=== EXERCISE DETAILS ===
Every line of the following records that includes "KeywordTok" should be copied.

THE INPUT below:

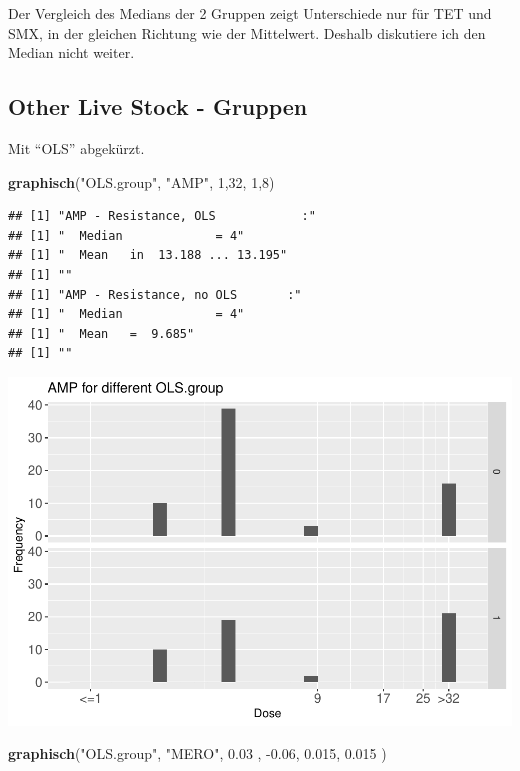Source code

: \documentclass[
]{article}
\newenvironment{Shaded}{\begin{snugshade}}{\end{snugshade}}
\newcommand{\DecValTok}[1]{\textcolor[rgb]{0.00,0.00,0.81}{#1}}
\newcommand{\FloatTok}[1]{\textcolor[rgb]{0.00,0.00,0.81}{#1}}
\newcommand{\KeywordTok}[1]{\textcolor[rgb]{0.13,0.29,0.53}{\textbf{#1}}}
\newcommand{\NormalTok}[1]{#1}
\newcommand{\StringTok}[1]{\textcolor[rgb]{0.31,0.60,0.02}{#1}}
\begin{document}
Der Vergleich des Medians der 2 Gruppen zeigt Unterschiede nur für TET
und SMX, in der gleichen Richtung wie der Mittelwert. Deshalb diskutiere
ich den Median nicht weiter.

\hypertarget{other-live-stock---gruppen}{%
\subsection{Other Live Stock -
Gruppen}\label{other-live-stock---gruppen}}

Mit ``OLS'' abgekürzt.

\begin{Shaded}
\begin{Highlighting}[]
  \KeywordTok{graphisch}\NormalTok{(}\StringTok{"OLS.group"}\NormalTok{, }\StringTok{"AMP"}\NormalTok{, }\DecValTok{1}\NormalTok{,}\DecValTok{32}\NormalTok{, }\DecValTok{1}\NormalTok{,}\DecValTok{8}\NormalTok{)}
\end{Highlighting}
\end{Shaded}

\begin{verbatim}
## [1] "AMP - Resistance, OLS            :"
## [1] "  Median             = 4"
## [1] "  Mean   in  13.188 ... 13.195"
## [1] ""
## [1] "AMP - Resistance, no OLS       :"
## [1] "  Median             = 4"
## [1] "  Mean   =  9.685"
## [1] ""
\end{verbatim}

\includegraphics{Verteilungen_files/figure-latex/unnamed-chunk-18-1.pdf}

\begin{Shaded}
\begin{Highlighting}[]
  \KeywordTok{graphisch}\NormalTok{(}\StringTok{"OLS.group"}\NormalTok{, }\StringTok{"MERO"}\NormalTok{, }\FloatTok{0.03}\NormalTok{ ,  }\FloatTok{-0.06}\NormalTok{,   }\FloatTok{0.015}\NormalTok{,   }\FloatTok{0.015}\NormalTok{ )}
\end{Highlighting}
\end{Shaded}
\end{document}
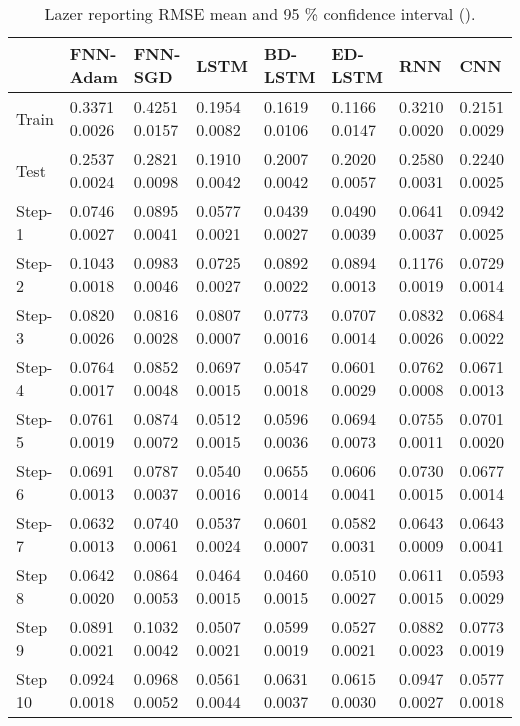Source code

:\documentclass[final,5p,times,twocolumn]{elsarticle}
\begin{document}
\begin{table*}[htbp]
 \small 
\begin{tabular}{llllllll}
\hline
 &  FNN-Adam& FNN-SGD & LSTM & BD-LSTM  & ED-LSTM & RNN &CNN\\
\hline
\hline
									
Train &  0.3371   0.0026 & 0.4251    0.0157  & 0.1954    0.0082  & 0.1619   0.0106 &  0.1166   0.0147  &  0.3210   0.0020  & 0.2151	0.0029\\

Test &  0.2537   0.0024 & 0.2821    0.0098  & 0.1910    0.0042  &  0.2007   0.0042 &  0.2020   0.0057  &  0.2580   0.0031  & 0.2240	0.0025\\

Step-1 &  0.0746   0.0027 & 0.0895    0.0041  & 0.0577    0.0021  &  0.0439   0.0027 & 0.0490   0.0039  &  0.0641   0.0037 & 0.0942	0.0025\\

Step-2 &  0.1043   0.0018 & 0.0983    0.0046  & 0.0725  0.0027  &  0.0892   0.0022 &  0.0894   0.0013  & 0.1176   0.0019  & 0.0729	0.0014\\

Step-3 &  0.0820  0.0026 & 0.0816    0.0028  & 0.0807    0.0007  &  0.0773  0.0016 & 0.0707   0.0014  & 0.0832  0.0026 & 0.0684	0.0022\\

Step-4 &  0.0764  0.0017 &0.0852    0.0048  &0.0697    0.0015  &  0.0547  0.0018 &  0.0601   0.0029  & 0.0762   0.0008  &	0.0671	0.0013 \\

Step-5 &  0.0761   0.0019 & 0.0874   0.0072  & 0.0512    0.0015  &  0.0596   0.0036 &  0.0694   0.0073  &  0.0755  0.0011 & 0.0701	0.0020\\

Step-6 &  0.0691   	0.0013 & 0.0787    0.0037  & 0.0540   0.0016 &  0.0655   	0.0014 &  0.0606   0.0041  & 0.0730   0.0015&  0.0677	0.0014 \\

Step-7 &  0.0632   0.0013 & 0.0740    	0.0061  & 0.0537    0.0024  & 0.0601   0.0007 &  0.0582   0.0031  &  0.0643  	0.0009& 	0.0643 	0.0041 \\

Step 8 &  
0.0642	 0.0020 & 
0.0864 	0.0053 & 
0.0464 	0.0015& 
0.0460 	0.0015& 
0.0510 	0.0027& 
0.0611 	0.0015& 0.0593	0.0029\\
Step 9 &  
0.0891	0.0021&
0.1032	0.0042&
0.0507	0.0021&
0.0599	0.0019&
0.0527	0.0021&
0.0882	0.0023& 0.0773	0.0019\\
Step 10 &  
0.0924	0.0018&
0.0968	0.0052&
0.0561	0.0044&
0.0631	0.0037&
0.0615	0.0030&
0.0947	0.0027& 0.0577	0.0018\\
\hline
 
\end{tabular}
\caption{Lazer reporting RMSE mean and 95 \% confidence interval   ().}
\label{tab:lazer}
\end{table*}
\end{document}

End of THE INPUT.

=== RESULT ===
\newcommand{\KeywordTok}[1]{\textcolor[rgb]{0.13,0.29,0.53}{\textbf{#1}}}
  \KeywordTok{graphisch}\NormalTok{(}\StringTok{"OLS.group"}\NormalTok{, }\StringTok{"AMP"}\NormalTok{, }\DecValTok{1}\NormalTok{,}\DecValTok{32}\NormalTok{, }\DecValTok{1}\NormalTok{,}\DecValTok{8}\NormalTok{)}
  \KeywordTok{graphisch}\NormalTok{(}\StringTok{"OLS.group"}\NormalTok{, }\StringTok{"MERO"}\NormalTok{, }\FloatTok{0.03}\NormalTok{ ,  }\FloatTok{-0.06}\NormalTok{,   }\FloatTok{0.015}\NormalTok{,   }\FloatTok{0.015}\NormalTok{ )}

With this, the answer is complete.